I don't think transparency works out too well for this particular image.  :Smile: 

----------

## Ox-

Ah, I see.  I was trying to add the hostextinfo in cgi.cfg and then trying the extended template way with hostextinfo.cfg.  Didn't think it would come from the database   :Wink: 

Yeah, that logo needs a bit of work, so I'm just using linux40.gd2 for now.  I'll work on the logo soon when I have a free moment.

Still can't get statusmap_background_image working, but that's not critical   :Laughing: 

Thanks!

----------

## dsf

Ugh... I should note my instructions are for Nagios 1.3.

I just found out that 2.0 drops support for MySQL and PostgreSQL  :Sad: 

I can understand the reasoning -- one less thing to confuse first-timers; most of whom won't use or don't need a SQL back-end.

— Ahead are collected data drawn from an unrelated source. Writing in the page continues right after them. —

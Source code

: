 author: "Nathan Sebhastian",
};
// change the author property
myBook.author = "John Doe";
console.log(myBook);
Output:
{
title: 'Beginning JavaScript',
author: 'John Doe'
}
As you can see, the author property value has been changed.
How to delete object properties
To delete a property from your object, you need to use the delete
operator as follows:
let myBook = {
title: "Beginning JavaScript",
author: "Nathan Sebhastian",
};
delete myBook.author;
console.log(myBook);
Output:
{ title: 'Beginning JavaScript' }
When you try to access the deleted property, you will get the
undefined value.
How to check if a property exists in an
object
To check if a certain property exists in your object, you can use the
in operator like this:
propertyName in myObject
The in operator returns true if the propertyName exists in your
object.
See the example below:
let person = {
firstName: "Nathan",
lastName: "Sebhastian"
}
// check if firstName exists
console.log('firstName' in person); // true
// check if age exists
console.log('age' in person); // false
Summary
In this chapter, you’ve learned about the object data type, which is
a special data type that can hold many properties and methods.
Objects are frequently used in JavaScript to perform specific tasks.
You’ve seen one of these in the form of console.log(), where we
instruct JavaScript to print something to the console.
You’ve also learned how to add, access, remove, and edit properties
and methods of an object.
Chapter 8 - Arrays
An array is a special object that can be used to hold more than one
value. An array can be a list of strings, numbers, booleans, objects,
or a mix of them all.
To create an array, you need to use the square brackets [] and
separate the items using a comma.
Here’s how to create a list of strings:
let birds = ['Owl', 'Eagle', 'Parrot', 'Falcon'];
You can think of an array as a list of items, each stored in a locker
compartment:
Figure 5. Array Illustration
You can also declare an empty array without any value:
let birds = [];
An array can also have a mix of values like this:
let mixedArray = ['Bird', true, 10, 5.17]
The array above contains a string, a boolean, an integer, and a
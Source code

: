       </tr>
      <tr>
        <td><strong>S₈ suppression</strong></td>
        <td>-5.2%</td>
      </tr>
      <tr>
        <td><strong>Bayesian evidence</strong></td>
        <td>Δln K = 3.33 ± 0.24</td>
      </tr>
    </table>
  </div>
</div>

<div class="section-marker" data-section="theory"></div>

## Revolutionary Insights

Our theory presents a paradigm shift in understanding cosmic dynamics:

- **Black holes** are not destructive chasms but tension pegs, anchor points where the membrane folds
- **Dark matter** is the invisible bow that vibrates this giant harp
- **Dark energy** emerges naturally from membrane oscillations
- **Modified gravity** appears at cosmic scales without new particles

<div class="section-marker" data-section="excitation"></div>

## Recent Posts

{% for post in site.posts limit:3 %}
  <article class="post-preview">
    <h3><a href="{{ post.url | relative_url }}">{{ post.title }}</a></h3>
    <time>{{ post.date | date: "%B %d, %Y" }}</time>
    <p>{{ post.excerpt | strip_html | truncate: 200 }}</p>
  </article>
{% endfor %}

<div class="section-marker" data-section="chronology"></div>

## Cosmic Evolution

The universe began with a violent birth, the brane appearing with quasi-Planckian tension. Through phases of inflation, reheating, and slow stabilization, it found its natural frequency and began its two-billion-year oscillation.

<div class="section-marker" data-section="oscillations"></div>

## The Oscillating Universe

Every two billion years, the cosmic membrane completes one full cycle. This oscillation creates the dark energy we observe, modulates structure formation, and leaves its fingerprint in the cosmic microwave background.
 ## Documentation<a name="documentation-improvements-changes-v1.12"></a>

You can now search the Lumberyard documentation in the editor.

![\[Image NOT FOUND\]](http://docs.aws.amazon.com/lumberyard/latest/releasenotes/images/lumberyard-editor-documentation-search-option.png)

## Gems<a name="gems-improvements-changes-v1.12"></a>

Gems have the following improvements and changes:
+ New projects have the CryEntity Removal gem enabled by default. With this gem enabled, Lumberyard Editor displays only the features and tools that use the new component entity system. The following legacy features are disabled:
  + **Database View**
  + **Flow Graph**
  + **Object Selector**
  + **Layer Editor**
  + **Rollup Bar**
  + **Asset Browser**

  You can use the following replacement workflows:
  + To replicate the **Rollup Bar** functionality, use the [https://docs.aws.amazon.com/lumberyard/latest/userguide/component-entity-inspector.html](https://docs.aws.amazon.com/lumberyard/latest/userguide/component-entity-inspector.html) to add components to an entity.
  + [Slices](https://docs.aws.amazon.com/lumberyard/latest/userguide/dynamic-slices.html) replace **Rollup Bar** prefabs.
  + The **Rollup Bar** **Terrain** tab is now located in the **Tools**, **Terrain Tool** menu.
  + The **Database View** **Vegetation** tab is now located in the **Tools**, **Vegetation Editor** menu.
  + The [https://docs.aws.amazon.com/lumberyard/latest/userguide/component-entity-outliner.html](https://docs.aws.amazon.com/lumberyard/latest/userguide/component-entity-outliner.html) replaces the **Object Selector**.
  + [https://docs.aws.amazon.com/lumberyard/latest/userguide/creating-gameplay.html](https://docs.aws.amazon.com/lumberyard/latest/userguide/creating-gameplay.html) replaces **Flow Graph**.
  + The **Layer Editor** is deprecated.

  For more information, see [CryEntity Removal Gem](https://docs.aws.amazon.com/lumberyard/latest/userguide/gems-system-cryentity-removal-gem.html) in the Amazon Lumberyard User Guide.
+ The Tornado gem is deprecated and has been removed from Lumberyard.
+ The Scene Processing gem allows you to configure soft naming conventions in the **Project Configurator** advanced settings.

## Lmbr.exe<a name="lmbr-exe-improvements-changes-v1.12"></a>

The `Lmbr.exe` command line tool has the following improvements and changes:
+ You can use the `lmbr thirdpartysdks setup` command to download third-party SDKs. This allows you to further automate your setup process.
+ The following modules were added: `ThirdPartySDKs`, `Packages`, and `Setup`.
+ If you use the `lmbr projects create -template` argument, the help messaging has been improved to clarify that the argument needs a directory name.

The Nagios maintainer says it should be possible to support SQL through the new event broker mechanism, though nobody has yet written SQL-specific code for that.

Just something to keep in mind.

----------

## no_hope

 *Esteban wrote:*   

> 
> 
> My only problem is I don't get /var/nagios/status.log file...
> 
> 

 

This happens when Nagios is using a database to store its data:

http://www.nagios.org/faqs/viewfaq.php?faq_id=170

In 1.2 ebuild of nagios the script is broken, so you have to edit /usr/nagios/libexec/check_nagios_db.pl and make the $CFG_DEF variable to point to your cgi.cfg

----------

## tecknojunky

Man, this is like doing a medecine degree so you can put a plaster on.

Anything simpler?  I find Nagios utterly complicated with a complex syntax, completely unintuitive. Gee, with all the CMS out there, it astound me to find a web apps that must be configured thrue config files.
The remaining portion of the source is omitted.